▸ **DATA PROVIDED**
***

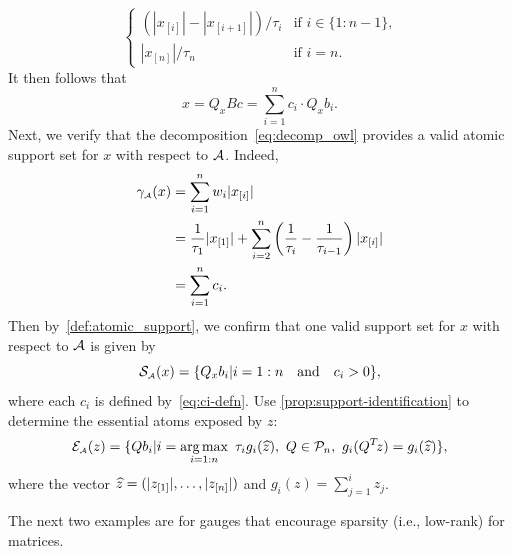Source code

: \begin{example}
\begin{equation}
\begin{cases}
      (|x_{[i]}| - |x_{[i+1]}|)/\tau_i & \mbox{if $i\in\{1:n-1\}$,}
    \\|x_{[n]}|/\tau_n                 & \mbox{if $i=n$.}
    \end{cases}
  \end{equation}
  It then follows that
  \begin{equation} \label{eq:decomp_owl}
    x = Q_xBc = \sum_{i = 1}^n c_i\cdot Q_xb_i.
  \end{equation}
  Next, we verify that the decomposition~\eqref{eq:decomp_owl} provides a valid
  atomic support set for $x$ with respect to $\mathcal{A}$. Indeed, 
  \begin{align*}
    \gamma_{\scriptscriptstyle\mathcal{A}}(x)
      &= \sum_{i = 1}^n w_i|x_{[i]}|
    \\&= \frac{1}{\tau_1}|x_{[1]}| + \sum_{i = 2}^n\left(\frac{1}{\tau_i} - \frac{1}{\tau_{i-1}}\right)|x_{[i]}|
    \\&= \sum_{i = 1}^n c_i.
  \end{align*}
  Then by~\autoref{def:atomic_support}, we confirm that one valid support set for $x$ with
  respect to $\mathcal{A}$ is given by 
  \[
    \operatorname{\mathcal{S}_{\scriptscriptstyle\mathcal{A}}}(x) = \{Q_xb_i | i = 1:n \hbox{\quad and\quad} c_i > 0\},
  \]
  where each $c_i$ is defined by~\eqref{eq:ci-defn}. Use 
  \autoref{prop:support-identification} to determine the essential atoms
  exposed by $z$:
  \[
    \Escr\As(z) =
    \{Qb_i |
    i = \argmax{i = 1:n}\tau_ig_i(\zhat), \ Q \in \Pscr_n, \ g_i(Q\T z) = g_i(\zhat)\},
  \]
  where the vector $\zhat = (|z_{[1]}|, \dots, |z_{[n]}|)$ and $g_i(z) = \sum_{j = 1}^i z_j$.

\end{example}

The next two examples are for gauges that encourage sparsity (i.e.,
low-rank) for matrices.

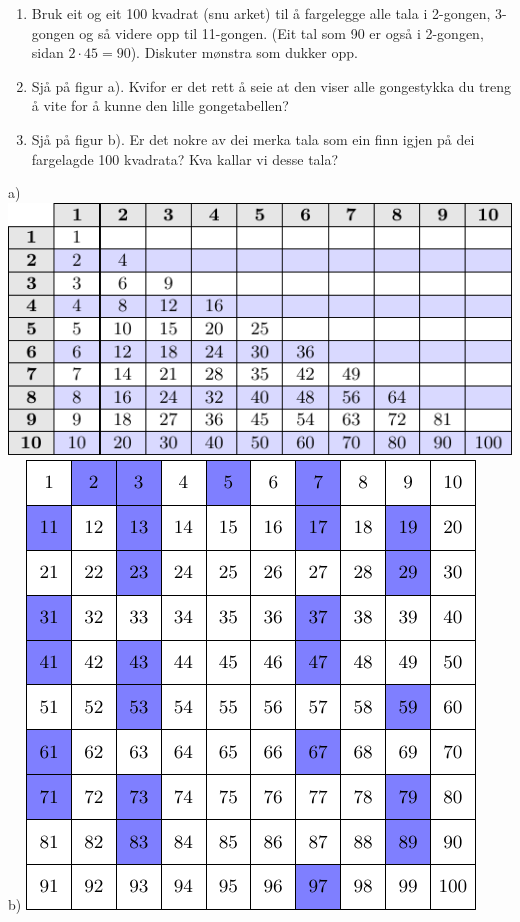 

\geometry{verbose,a4paper, inner=1cm, outer=1 cm, bmargin=2cm, tmargin=1cm}

\pagestyle{empty}
\large
\begin{enumerate}
	\item Bruk eit og eit 100 kvadrat (snu arket) til å fargelegge alle tala i 2-gongen, 3-gongen og så videre opp til 11-gongen. (Eit tal som 90 er også i 2-gongen, sidan $2\cdot45=90$). Diskuter mønstra som dukker opp.
	\item Sjå på figur a). Kvifor er det rett å seie at den viser alle gongestykka du treng å vite for å kunne den lille gongetabellen?
	\item Sjå på figur b). Er det nokre av dei merka tala som ein finn igjen på dei fargelagde 100 kvadrata? Kva kallar vi desse tala?
\end{enumerate}
\begin{center}
	a) \includegraphics{smalltimestable} \qquad b) \includegraphics{primn100}
\end{center}
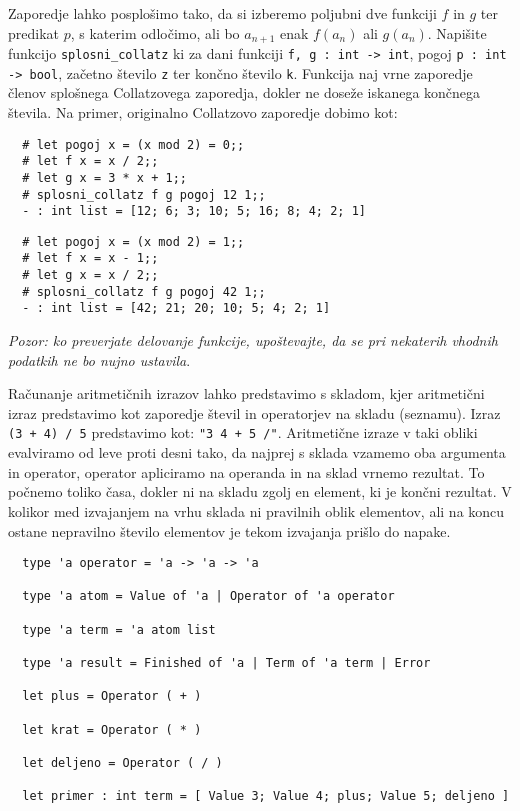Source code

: \documentclass[arhiv]{../izpit}
\begin{document}
Zaporedje lahko posplošimo tako, da si izberemo poljubni dve funkciji $f$ in $g$ ter predikat $p$, s katerim odločimo, ali bo $a_{n + 1}$ enak $f(a_n)$ ali $g(a_n)$. Napišite funkcijo \verb|splosni_collatz| ki za dani funkciji \verb|f, g : int -> int|, pogoj \verb|p : int -> bool|, začetno število \verb|z| ter končno število \verb|k|. Funkcija naj vrne zaporedje členov splošnega Collatzovega zaporedja, dokler ne doseže iskanega končnega števila. Na primer, originalno Collatzovo zaporedje dobimo kot:

\begin{verbatim}
  # let pogoj x = (x mod 2) = 0;;
  # let f x = x / 2;;
  # let g x = 3 * x + 1;;
  # splosni_collatz f g pogoj 12 1;;
  - : int list = [12; 6; 3; 10; 5; 16; 8; 4; 2; 1]
\end{verbatim}

\begin{verbatim}
  # let pogoj x = (x mod 2) = 1;;
  # let f x = x - 1;;
  # let g x = x / 2;;
  # splosni_collatz f g pogoj 42 1;;
  - : int list = [42; 21; 20; 10; 5; 4; 2; 1]
\end{verbatim}

\emph{Pozor: ko preverjate delovanje funkcije, upoštevajte, da se pri nekaterih vhodnih podatkih ne bo nujno ustavila}.



\naloga

Računanje aritmetičnih izrazov lahko predstavimo s skladom, kjer aritmetični izraz predstavimo kot 
zaporedje števil in operatorjev na skladu (seznamu). 
Izraz \verb|(3 + 4) / 5| predstavimo kot: \verb|"3 4 + 5 /"|. 
Aritmetične izraze v taki obliki evalviramo od leve proti desni tako, da najprej s sklada vzamemo 
oba argumenta in operator, operator apliciramo na operanda in na sklad vrnemo rezultat. 
To počnemo toliko časa, dokler ni na skladu zgolj en element, ki je končni rezultat. 
V kolikor med izvajanjem na vrhu sklada ni pravilnih oblik elementov, ali na koncu ostane nepravilno 
število elementov je tekom izvajanja prišlo do napake.  

\begin{verbatim}
  type 'a operator = 'a -> 'a -> 'a

  type 'a atom = Value of 'a | Operator of 'a operator
  
  type 'a term = 'a atom list
  
  type 'a result = Finished of 'a | Term of 'a term | Error
  
  let plus = Operator ( + )
  
  let krat = Operator ( * )
  
  let deljeno = Operator ( / )
  
  let primer : int term = [ Value 3; Value 4; plus; Value 5; deljeno ]    
\end{verbatim}
\end{document}
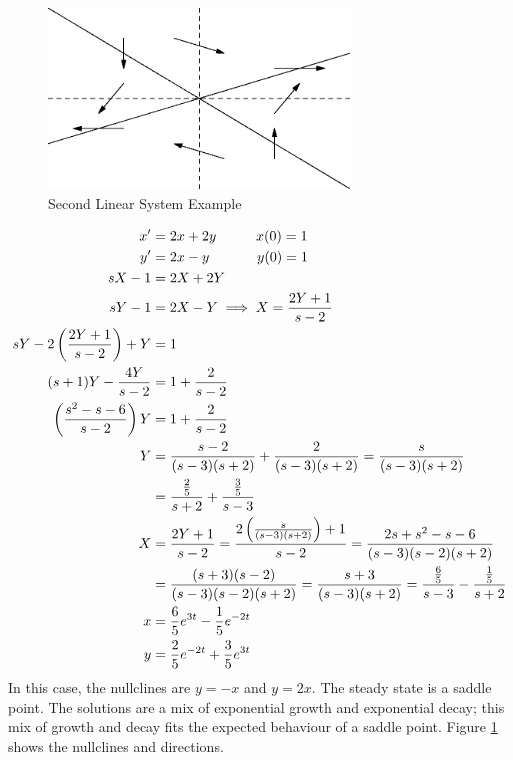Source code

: \documentclass[fleqn,letterpaper]{report}
\begin{document}
\begin{figure}[t]
\centering
\includegraphics[width=8cm]{figure35.eps}
\caption{Second Linear System Example}
\label{figure-linear-system2}
\end{figure}

\begin{example}
\begin{align*}
x^\prime & = 2x + 2y \hspace{1cm} x(0) = 1 \\
y^\prime & = 2x - y \hspace{1.2cm} y(0) = 1 \\
sX - 1 & = 2X + 2Y \\
sY - 1 & = 2X - Y \implies X = \frac{2Y+1}{s-2} \\
sY - 2 \left( \frac{2Y+1}{s-2} \right) + Y & = 1 \\
(s+1) Y - \frac{4Y}{s-2} & = 1 + \frac{2}{s-2} \\
\left( \frac{s^2-s-6}{s-2} \right) Y & = 1 + \frac{2}{s-2} \\
Y & = \frac{s-2}{(s-3)(s+2)} + \frac{2}{(s-3)(s+2)} =
\frac{s}{(s-3)(s+2)} \\
& = \frac{\frac{2}{5}}{s+2} + \frac{\frac{3}{5}}{s-3} \\
X & = \frac{2Y+1}{s-2} = \frac{2\left( \frac{s}{(s-3)(s+2)}
\right) + 1}{s-2} = \frac{2s + s^2 - s - 6}{(s-3)(s-2)(s+2)} \\
& = \frac{(s+3)(s-2)}{(s-3)(s-2)(s+2)} 
= \frac{s+3}{(s-3)(s+2)} = \frac{\frac{6}{5}}{s-3} -
\frac{\frac{1}{5}}{s+2} \\
x & = \frac{6}{5} e^{3t} - \frac{1}{5} e^{-2t} \\
y & = \frac{2}{5} e^{-2t} + \frac{3}{5} e^{3t} 
\end{align*}
In this case, the nullclines are $y = -x$ and $y = 2x$. 
The steady state is a saddle point. The solutions are 
a mix of exponential growth and exponential decay; this mix of
growth and decay fits the expected behaviour of a saddle point.
Figure \ref{figure-linear-system2} shows the nullclines
and directions. 
\end{example}
\end{document}
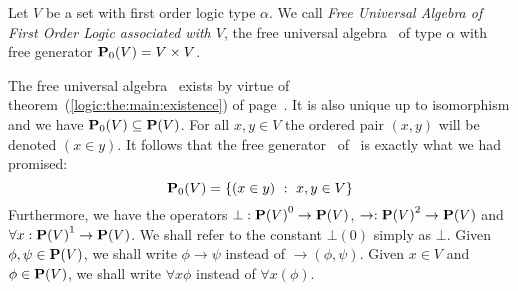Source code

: \begin{defin}\label{logic:def:FOPL:free:algebra}
Let $V$ be a set with first order logic type $\alpha$. We call {\em
Free Universal Algebra of First Order Logic associated with $V$},
the free universal algebra \pv\ of type $\alpha$ with free generator
$\mbox{${\bf P}_{0}(V)$}=V\times V$.
\end{defin}

The free universal algebra \pv\ exists by virtue of
theorem~(\ref{logic:the:main:existence}) of
page~\pageref{logic:the:main:existence}. It is also unique up to
isomorphism and we have $\mbox{${\bf P}_{0}(V)$}\subseteq\mbox{${\bf P}(V)$}$. For all $x,y\in V$ the
ordered pair $(x,y)$ will be denoted $(x\in y)$. It follows that the
free generator \pvo\ of \pv\ is exactly what we had promised:
    \[
    \mbox{${\bf P}_{0}(V)$}=\{(x\in y)\ :\ x,y\in V\}
    \]
Furthermore, we have the operators $\bot:\mbox{${\bf P}(V)$}^{0}\to\mbox{${\bf P}(V)$}$,
$\to:\mbox{${\bf P}(V)$}^{2}\to\mbox{${\bf P}(V)$}$ and $\forall x:\mbox{${\bf P}(V)$}^{1}\to \mbox{${\bf P}(V)$}$. We shall refer
to the constant $\bot(0)$ simply as $\bot$. Given $\phi,\psi\in\mbox{${\bf P}(V)$}$,
we shall write $\phi\to\psi$ instead of $\to(\phi,\psi)$. Given
$x\in V$ and $\phi\in\mbox{${\bf P}(V)$}$, we shall write $\forall x\phi$ instead of
$\forall x(\phi)$.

***

▸ **GOAL OF THE EXERCISE**
Among the entries above, find the line with "where each $c_i$" and repeat exactly from there through the line with "som dukker opp.", leaving out the pictures.

▸ **OUTPUT OF THE EXERCISE**
  where each $c_i$ is defined by~\eqref{eq:ci-defn}. Use 
  \autoref{prop:support-identification} to determine the essential atoms
  exposed by $z$:
  \[
    \Escr\As(z) =
    \{Qb_i |
    i = \argmax{i = 1:n}\tau_ig_i(\zhat), \ Q \in \Pscr_n, \ g_i(Q\T z) = g_i(\zhat)\},
  \]
  where the vector $\zhat = (|z_{[1]}|, \dots, |z_{[n]}|)$ and $g_i(z) = \sum_{j = 1}^i z_j$.

\end{example}

The next two examples are for gauges that encourage sparsity (i.e.,
low-rank) for matrices.


\geometry{verbose,a4paper, inner=1cm, outer=1 cm, bmargin=2cm, tmargin=1cm}

\pagestyle{empty}
\large
\begin{enumerate}
	\item Bruk eit og eit 100 kvadrat (snu arket) til å fargelegge alle tala i 2-gongen, 3-gongen og så videre opp til 11-gongen. (Eit tal som 90 er også i 2-gongen, sidan $2\cdot45=90$). Diskuter mønstra som dukker opp.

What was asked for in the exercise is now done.